(Saved data entries)
-=-=-=-=-
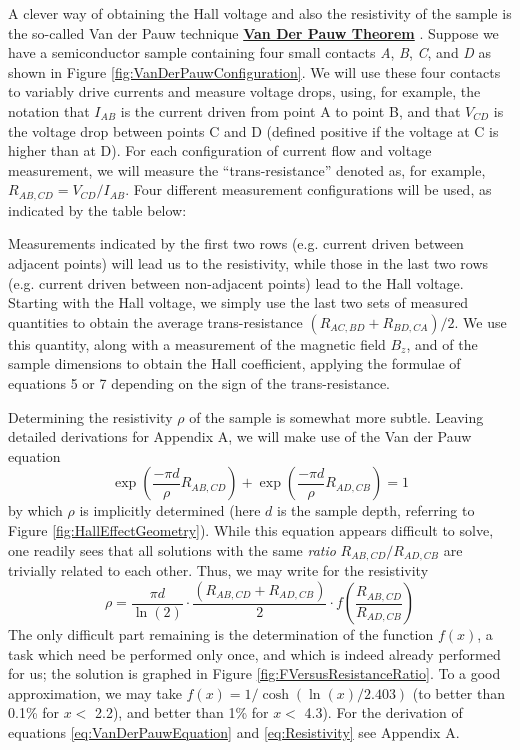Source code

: \documentclass{../lab}
\begin{document}
A clever way of obtaining the Hall voltage and also the resistivity of the sample is the so-called Van der Pauw technique \href{http://experimentationlab.berkeley.edu/node/105}{\textbf{Van Der Pauw Theorem}} . Suppose we have a semiconductor sample containing four small contacts \emph{A}, \emph{B}, \emph{C}, and \emph{D} as shown in Figure \ref{fig:VanDerPauwConfiguration}. We will use these four contacts to variably drive currents and measure voltage drops, using, for example, the notation that $I_{AB}$ is the current driven from point A to point B, and that $V_{CD}$ is the voltage drop between points C and D (defined positive if the voltage at C is higher than at D). For each configuration of current flow and voltage measurement, we will measure the ``trans-resistance'' denoted as, for example, $R_{AB,CD} = V_{CD} / I_{AB}$. Four different measurement configurations will be used, as indicated by the table below:

Measurements indicated by the first two rows (e.g. current driven between adjacent points) will lead us to the resistivity, while those in the last two rows (e.g. current driven between non-adjacent points) lead to the Hall voltage. Starting with the Hall voltage, we simply use the last two sets of measured quantities to obtain the average trans-resistance $(R_{AC,BD} + R_{BD,CA})/2$. We use this quantity, along with a measurement of the magnetic field $B_z$, and of the sample dimensions to obtain the Hall coefficient, applying the formulae of equations 5 or 7 depending on the sign of the trans-resistance.

Determining the resistivity $\rho$ of the sample is somewhat more subtle. Leaving detailed derivations for Appendix A, we will make use of the Van der Pauw equation
\begin{equation}
\label{eq:VanDerPauwEquation}
    \exp \left(\frac{-\pi d}{\rho} R_{AB,CD} \right) + \exp \left(\frac{-\pi d}{\rho} R_{AD,CB} \right) = 1
\end{equation}
by which $\rho$ is implicitly determined (here $d$ is the sample depth, referring to Figure \ref{fig:HallEffectGeometry}). While this equation appears difficult to solve, one readily sees that all solutions with the same \emph{ratio} $R_{AB,CD} / R_{AD,CB}$ are trivially related to each other. Thus, we may write for the resistivity
\begin{equation}
\label{eq:Resistivity}
    \rho = \frac{\pi d}{\ln(2)} \cdot \frac{(R_{AB,CD}+R_{AD,CB})}{2} \cdot f \left( \frac{R_{AB,CD}}{R_{AD,CB}} \right)
\end{equation}
The only difficult part remaining is the determination of the function $f(x)$, a task which need be performed only once, and which is indeed already performed for us; the solution is graphed in Figure \ref{fig:FVersusResistanceRatio}. To a good approximation, we may take $f(x) = 1/\cosh(\ln(x)/2.403)$ (to better than 0.1\% for $x <$ 2.2), and better than 1\% for $x <$ 4.3). For the derivation of equations \eqref{eq:VanDerPauwEquation} and \eqref{eq:Resistivity} see Appendix A.
\end{document}
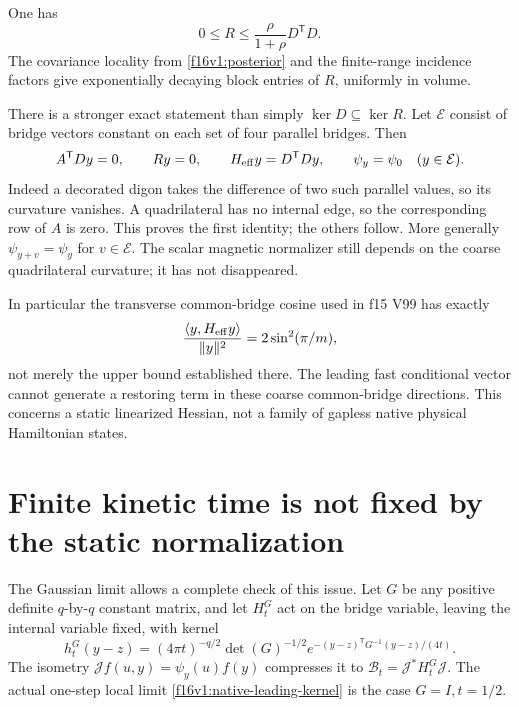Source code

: \documentclass[11pt,oneside]{article}
\begin{document}
One has
\begin{equation}
 0\le R\le\frac{\rho}{1+\rho}D^{\mathsf T}D.
 \label{f16v1:Rbound}
\end{equation}
The covariance locality from \eqref{f16v1:posterior} and the
finite-range incidence factors give exponentially decaying
block entries of \(R\), uniformly in volume.

There is a stronger exact statement than simply
\(\ker D\subseteq\ker R\). Let \(\mathcal E\) consist of bridge
vectors constant on each set of four parallel bridges.
Then
\begin{equation}
 A^{\mathsf T}D y=0,\qquad R y=0,\qquad
 H_{\rm eff}y=D^{\mathsf T}Dy,\qquad \psi_y=\psi_0
                    \quad (y\in\mathcal E).
 \label{f16v1:common-bridge}
\end{equation}
Indeed a decorated digon takes the difference of two such
parallel values, so its curvature vanishes. A quadrilateral
has no internal edge, so the corresponding row of \(A\) is
zero. This proves the first identity; the others follow.
More generally \(\psi_{y+v}=\psi_y\) for \(v\in\mathcal E\).
The scalar magnetic normalizer still depends on the coarse
quadrilateral curvature; it has not disappeared.

In particular the transverse common-bridge cosine used in
f15 V99 has exactly
\[
       \frac{\langle y,H_{\rm eff}y\rangle}{\|y\|^2}
                           =2\sin^2(\pi/m),
\]
not merely the upper bound established there.
The leading fast conditional vector cannot generate a restoring
term in these coarse common-bridge directions.
This concerns a static linearized Hessian, not a family of
gapless native physical Hamiltonian states.

\section{Finite kinetic time is not fixed by the static normalization}
\label{f16v1:time}

The Gaussian limit allows a complete check of this issue.
Let \(G\) be any positive definite \(q\)-by-\(q\) constant matrix,
and let \(H_t^G\) act on the bridge variable, leaving the internal
variable fixed, with kernel
\[
 h_t^G(y-z)
 =(4\pi t)^{-q/2}\det(G)^{-1/2}
        e^{-(y-z)^{\mathsf T}G^{-1}(y-z)/(4t)}.
\]
The isometry \(\mathcal J f(u,y)=\psi_y(u)f(y)\) compresses it
to \(\mathcal B_t=\mathcal J^*H_t^G\mathcal J\).
The actual one-step local limit \eqref{f16v1:native-leading-kernel}
is the case \(G=I,t=1/2\).
\end{document}
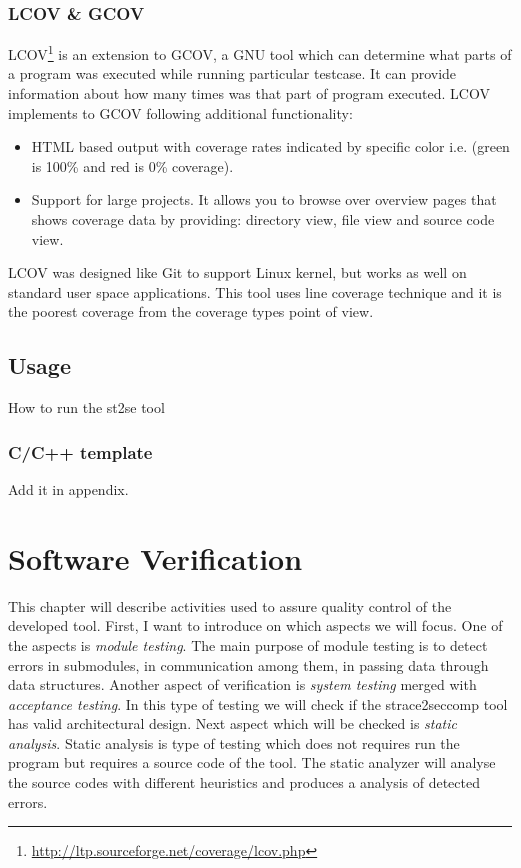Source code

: \subsection{LCOV \& GCOV}
LCOV\footnote{\url{http://ltp.sourceforge.net/coverage/lcov.php}} is an extension to GCOV, a GNU tool which can determine what parts of a program was executed while running particular testcase.
It can provide information about how many times was that part of program executed.
LCOV implements to GCOV following additional functionality:
\begin{itemize}
	\item HTML based output with coverage rates indicated by specific color i.e. (green is 100\% and red is 0\% coverage).
	\item Support for large projects. It allows you to browse over overview pages that shows coverage data
	by providing: directory view, file view and source code view.
\end{itemize}
LCOV was designed like Git to support Linux kernel, but works as well on standard user space applications.
This tool uses line coverage technique and it is the poorest coverage from the coverage types point of view.


\section{Usage}
How to run the st2se tool

\subsection{C/C++ template}
Add it in appendix.

\chapter{Software Verification}
This chapter will describe activities used to assure quality control of the developed tool.
First, I want to introduce on which aspects we will focus.
One of the aspects is \textit{module testing}.
The main purpose of module testing is to detect errors in submodules, in communication among them, in passing data through data structures.
Another aspect of verification is \textit{system testing} merged with \textit{acceptance testing}.
In this type of testing we will check if the strace2seccomp tool has valid architectural design.
Next aspect which will be checked is \textit{static analysis}.
Static analysis is type of testing which does not requires run the program but requires a source code of the tool.
The static analyzer will analyse the source codes with different heuristics and produces a analysis of detected errors. %



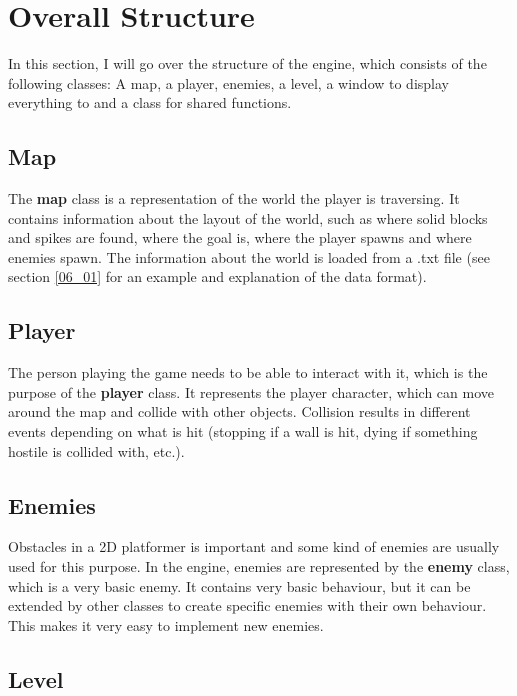 \section{Overall Structure}
\label{03}

In this section, I will go over the structure of the engine, which consists of the following classes: A map, a player, enemies, a level, a window to display everything to and a class for shared functions.

\subsection*{Map}
\label{03_01_01}

The \textbf{map} class is a representation of the world the player is traversing. It contains information about the layout of the world, such as where solid blocks and spikes are found, where the goal is, where the player spawns and where enemies spawn. The information about the world is loaded from a .txt file (see section \ref{06_01} for an example and explanation of the data format).

\subsection*{Player}
\label{03_01_02}

The person playing the game needs to be able to interact with it, which is the purpose of the \textbf{player} class. It represents the player character, which can move around the map and collide with other objects. Collision results in different events depending on what is hit (stopping if a wall is hit, dying if something hostile is collided with, etc.).

\subsection*{Enemies}
\label{03_01_03}

Obstacles in a 2D platformer is important and some kind of enemies are usually used for this purpose. In the engine, enemies are represented by the \textbf{enemy} class, which is a very basic enemy. It contains very basic behaviour, but it can be extended by other classes to create specific enemies with their own behaviour. This makes it very easy to implement new enemies.

\subsection*{Level}
\label{03_01_04}

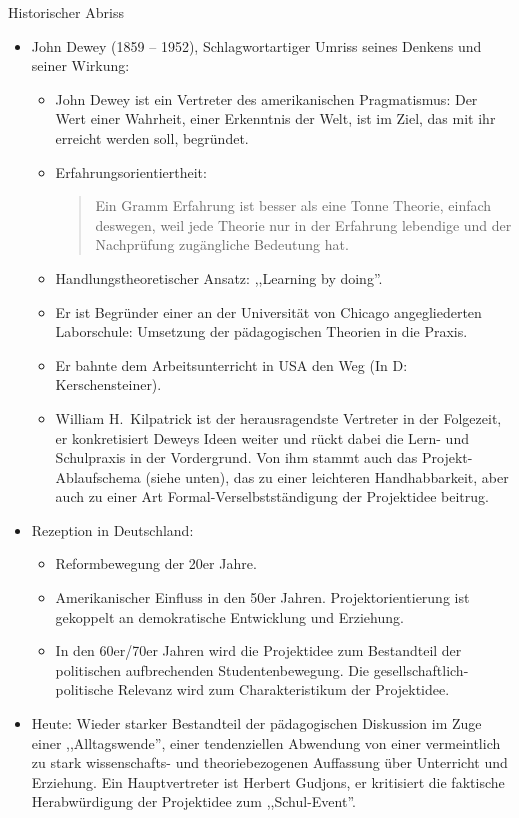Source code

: Historischer Abriss
\begin{itemize}
\item John Dewey (1859 -- 1952),
Schlagwortartiger Umriss seines Denkens und seiner Wirkung:
\begin{itemize}
\item John Dewey ist ein Vertreter des amerikanischen Pragmatismus:
Der Wert einer Wahrheit, einer Erkenntnis der Welt, ist im Ziel, das mit ihr
erreicht werden soll, begr\"{u}ndet.

\item Erfahrungsorientiertheit:
\begin{quote}
Ein Gramm Erfahrung ist besser als eine Tonne Theorie, einfach deswegen, weil jede
Theorie nur in der Erfahrung lebendige und der Nachpr\"{u}fung zug\"{a}ngliche Bedeutung hat.
\end{quote}

\item Handlungstheoretischer Ansatz: ,,Learning by doing''.

\item Er ist Begr\"{u}nder einer an der Universit\"{a}t von Chicago angegliederten
Laborschule: Umsetzung der p\"{a}dagogischen Theorien in die Praxis.

\item Er bahnte dem Arbeitsunterricht in USA den Weg (In D: Kerschensteiner).

\item William H.\ Kilpatrick ist der herausragendste Vertreter in der Folgezeit,
er konkretisiert Deweys Ideen weiter und r\"{u}ckt dabei die Lern- und Schulpraxis in
der Vordergrund.
Von ihm stammt auch das Projekt-Ablaufschema (siehe unten), das zu einer
leichteren Handhabbarkeit, aber auch zu einer Art Formal-Verselbstst\"{a}ndigung
der Projektidee beitrug.

\end{itemize}

\item Rezeption in Deutschland:
\begin{itemize}
\item Reformbewegung der 20er Jahre.
\item Amerikanischer Einfluss in den 50er Jahren.
Projektorientierung ist gekoppelt an demokratische Entwicklung und Erziehung.
\item In den 60er/70er Jahren wird die Projektidee zum Bestandteil der
politischen aufbrechenden Studenten\-bewegung.
Die gesellschaftlich-politische Relevanz wird zum
Charakteristikum der Projektidee.
\end{itemize}

\item Heute: Wieder starker Bestandteil der p\"{a}dagogischen Diskussion im Zuge
einer ,,Alltagswende'', einer tendenziellen Abwendung von einer
vermeintlich zu stark wissenschafts- und theoriebezogenen Auffassung \"{u}ber Unterricht
und Erziehung. Ein Hauptvertreter ist Herbert Gudjons, er kritisiert die
faktische Herabw\"{u}rdigung der Projektidee zum ,,Schul-Event''.
\end{itemize}

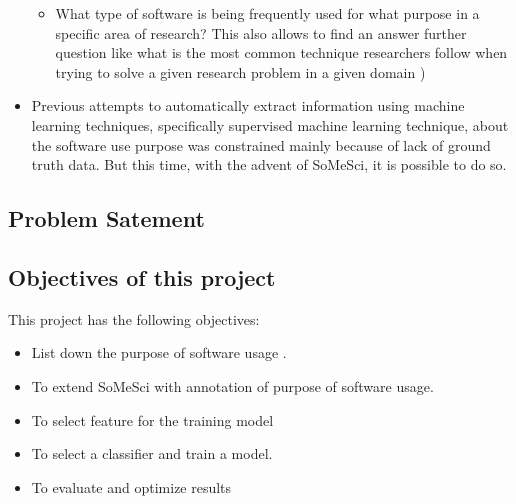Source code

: \documentclass[12pt, a4paper]{article}
\begin{document}
\begin{itemize}
		\begin{itemize}
			\item What type of software is being frequently used for what purpose in a specific area of research? This also allows to find an answer further question like what is  the most common technique researchers follow when trying to solve a given research problem in a given domain )


		\end{itemize}	
	\item Previous attempts to automatically extract information using machine learning techniques, specifically supervised machine learning technique, about the software use purpose was constrained mainly because of lack of ground truth data. But this time, with the advent of SoMeSci, it is possible to do so. 	
	
\end{itemize}


\subsection{Problem Satement}
\subsection{Objectives of this project}
This project has the following objectives:
		
		\begin{itemize}[noitemsep,topsep=5pt]   %
	
			\item List down the purpose of software usage .
			\item To extend SoMeSci with annotation of purpose of software usage. 
			\item To select feature for the training model
			\item To select a classifier and train a model.
			\item To evaluate and optimize results 

		\end{itemize}	

\clearpage



\end{document}
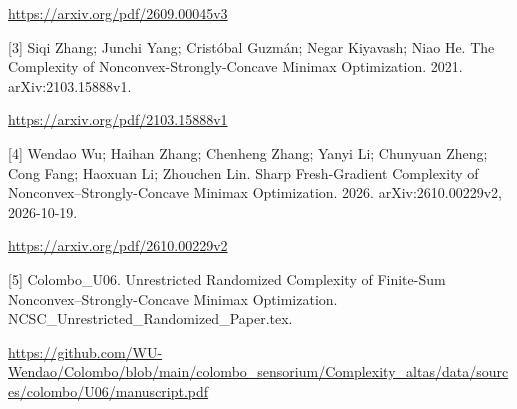 \documentclass[10pt,a4paper]{article}
\begin{document}
\url{https://arxiv.org/pdf/2609.00045v3}



[3] Siqi Zhang; Junchi Yang; Cristóbal Guzmán; Negar Kiyavash; Niao He. The Complexity of Nonconvex-Strongly-Concave Minimax Optimization. 2021. arXiv:2103.15888v1.



\url{https://arxiv.org/pdf/2103.15888v1}



[4] Wendao Wu; Haihan Zhang; Chenheng Zhang; Yanyi Li; Chunyuan Zheng; Cong Fang; Haoxuan Li; Zhouchen Lin. Sharp Fresh-Gradient Complexity of Nonconvex--Strongly-Concave Minimax Optimization. 2026. arXiv:2610.00229v2, 2026-10-19.



\url{https://arxiv.org/pdf/2610.00229v2}



[5] Colombo\_U06. Unrestricted Randomized Complexity of Finite-Sum Nonconvex--Strongly-Concave Minimax Optimization. NCSC\_Unrestricted\_Randomized\_Paper.tex.



\url{https://github.com/WU-Wendao/Colombo/blob/main/colombo_sensorium/Complexity_altas/data/sources/colombo/U06/manuscript.pdf}
\end{document}
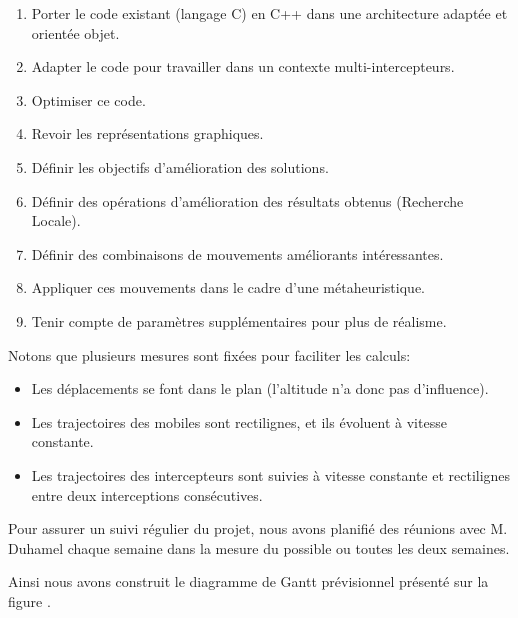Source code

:     	\begin{enumerate}
    		\item Porter le code existant (langage C) en C++ dans une architecture adaptée et orientée objet.
    		\item Adapter le code pour travailler dans un contexte multi-intercepteurs.
    		\item Optimiser ce code.
    		\item Revoir les représentations graphiques.
    		\item Définir les objectifs d'amélioration des solutions.
    		\item Définir des opérations d'amélioration des résultats obtenus (Recherche Locale).
    		\item Définir des combinaisons de mouvements améliorants intéressantes.
    		\item Appliquer ces mouvements dans le cadre d'une métaheuristique.
    		\item Tenir compte de paramètres supplémentaires pour plus de réalisme.
    	\end{enumerate}

    	Notons que plusieurs mesures sont fixées pour faciliter les calculs:
    	\begin{itemize}
    		\item Les déplacements se font dans le plan (l'altitude n'a donc pas d'influence).
    		\item Les trajectoires des mobiles sont rectilignes, et ils évoluent à vitesse constante.
    		\item Les trajectoires des intercepteurs sont suivies à vitesse constante et rectilignes entre deux interceptions consécutives.
    	\end{itemize}

    	Pour assurer un suivi régulier du projet, nous avons planifié des réunions avec M. Duhamel chaque semaine dans la mesure du possible ou toutes les deux semaines.

    	Ainsi nous avons construit le diagramme de Gantt prévisionnel présenté sur la figure .
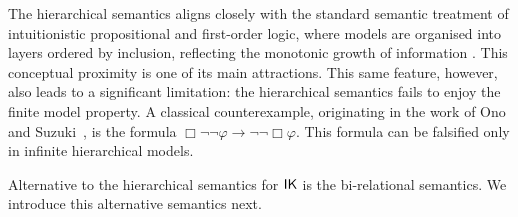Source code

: The hierarchical semantics aligns closely with the standard semantic treatment of intuitionistic propositional and first-order logic, where models are organised into layers ordered by inclusion, reflecting the monotonic growth of information \cite{Troelstra1988}. This conceptual proximity is one of its main attractions. This same feature, however, also leads to a significant limitation: the hierarchical semantics fails to enjoy the finite model property. A classical counterexample, originating in the work of Ono and Suzuki~\cite{ono1988}, is the formula $\Box \neg \neg \varphi \to \neg \neg \Box \varphi$. This formula can be falsified only in infinite hierarchical models.

Alternative to the hierarchical semantics for $\IK$ is the bi-relational semantics. We introduce this alternative semantics next.

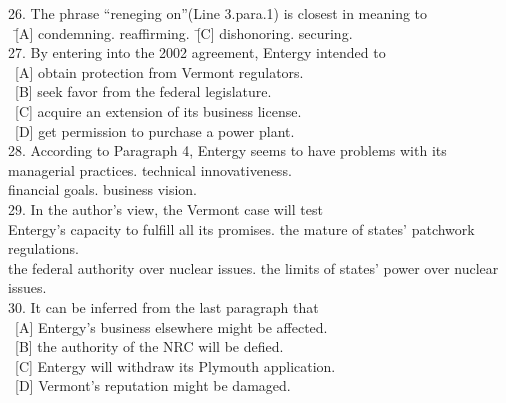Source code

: \begin{tabbing}
26. The phrase “reneging on”(Line 3.para.1) is closest in meaning to\\
\ \= [A] condemning.  \quad\quad [B] reaffirming.\ \quad\quad\quad\quad\= [C] dishonoring. \quad\quad [D] securing.\\
27. By entering into the 2002 agreement, Entergy intended to\\
\ [A] obtain protection from Vermont regulators.\\ 
\ [B] seek favor from the federal legislature.\\
\ [C] acquire an extension of its business license.\\ 
\ [D] get permission to purchase a power plant.\\
28. According to Paragraph 4, Entergy seems to have problems with its\\
\> [A] managerial practices. \> [B] technical innovativeness.\\
\> [C] financial goals. \> [D] business vision.\\
29. In the author’s view, the Vermont case will test\\
\> [A] Entergy’s capacity to fulfill all its promises. \> [B] the mature of states’ patchwork regulations.\\
\> [C] the federal authority over nuclear issues. \> [D] the limits of states’ power over nuclear issues.\\
30. It can be inferred from the last paragraph that\\
\ [A] Entergy’s business elsewhere might be affected.\\ 
\ [B] the authority of the NRC will be defied.\\
\ [C] Entergy will withdraw its Plymouth application.\\ 
\ [D] Vermont’s reputation might be damaged. \\
\end{tabbing}
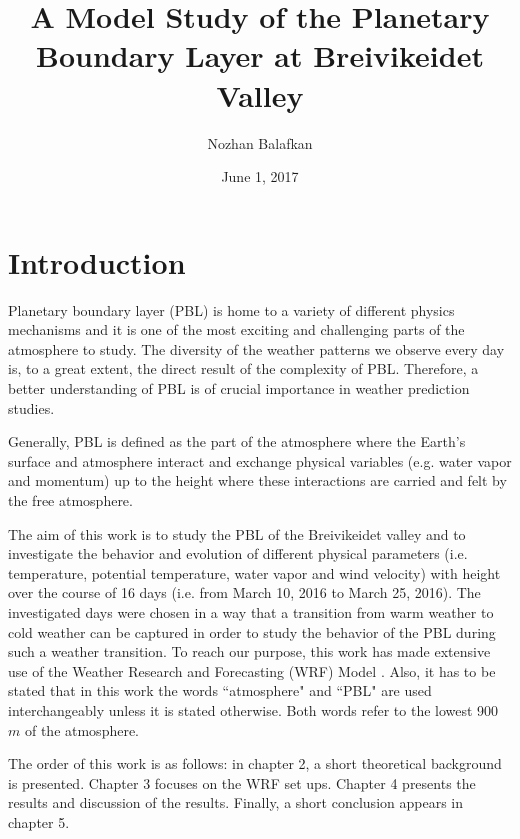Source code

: \documentclass[a4paper,12pt]{article}
\author{Nozhan Balafkan}
\date{June 1, 2017}
\title{A Model Study of the Planetary Boundary Layer at Breivikeidet Valley}
\numberwithin{equation}{section} %
\begin{document}
\clearpage\maketitle	%
\thispagestyle{empty}
\newpage


\tableofcontents
{}
\setcounter{page}{1}

\newpage
{}

\section{Introduction}

Planetary boundary layer (PBL) is home to a variety of different physics mechanisms and it is one of the most exciting and challenging parts of the atmosphere to study. The diversity of the weather patterns we observe every day is, to a great extent, the direct result of the complexity of PBL. Therefore, a better understanding of PBL is of crucial importance in weather prediction studies. 

Generally, PBL is defined as the part of the atmosphere where the Earth's surface and atmosphere interact and exchange physical variables (e.g. water vapor and momentum) up to the height where these interactions are carried and felt by the free atmosphere.


The aim of this work is to study the PBL of the Breivikeidet valley and to investigate the behavior and evolution of different physical parameters (i.e. temperature, potential temperature, water vapor and wind velocity) with height over the course of 16 days (i.e. from March 10, 2016 to March 25, 2016). The investigated days were chosen in a way that a transition from warm weather to cold weather can be captured in order to study the behavior of the PBL during such a weather transition. To reach our purpose, this work has made extensive use of the Weather Research and Forecasting (WRF) Model \citep{wrf3}. Also, it has to be stated that in this work the words ``atmosphere" and ``PBL" are used interchangeably unless it is stated otherwise. Both words refer to the lowest 900 $m$ of the atmosphere.

The order of this work is as follows: in chapter 2, a short theoretical background is presented. Chapter 3 focuses on the WRF set ups. Chapter 4 presents the results and discussion of the results. Finally, a short conclusion appears in chapter 5.
\end{document}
-=-=-=-=-
▶ [Exercise prompt]: Count all lines of the data that include "executed". The answer is the number alone.

▶ [Solved exercise]: 2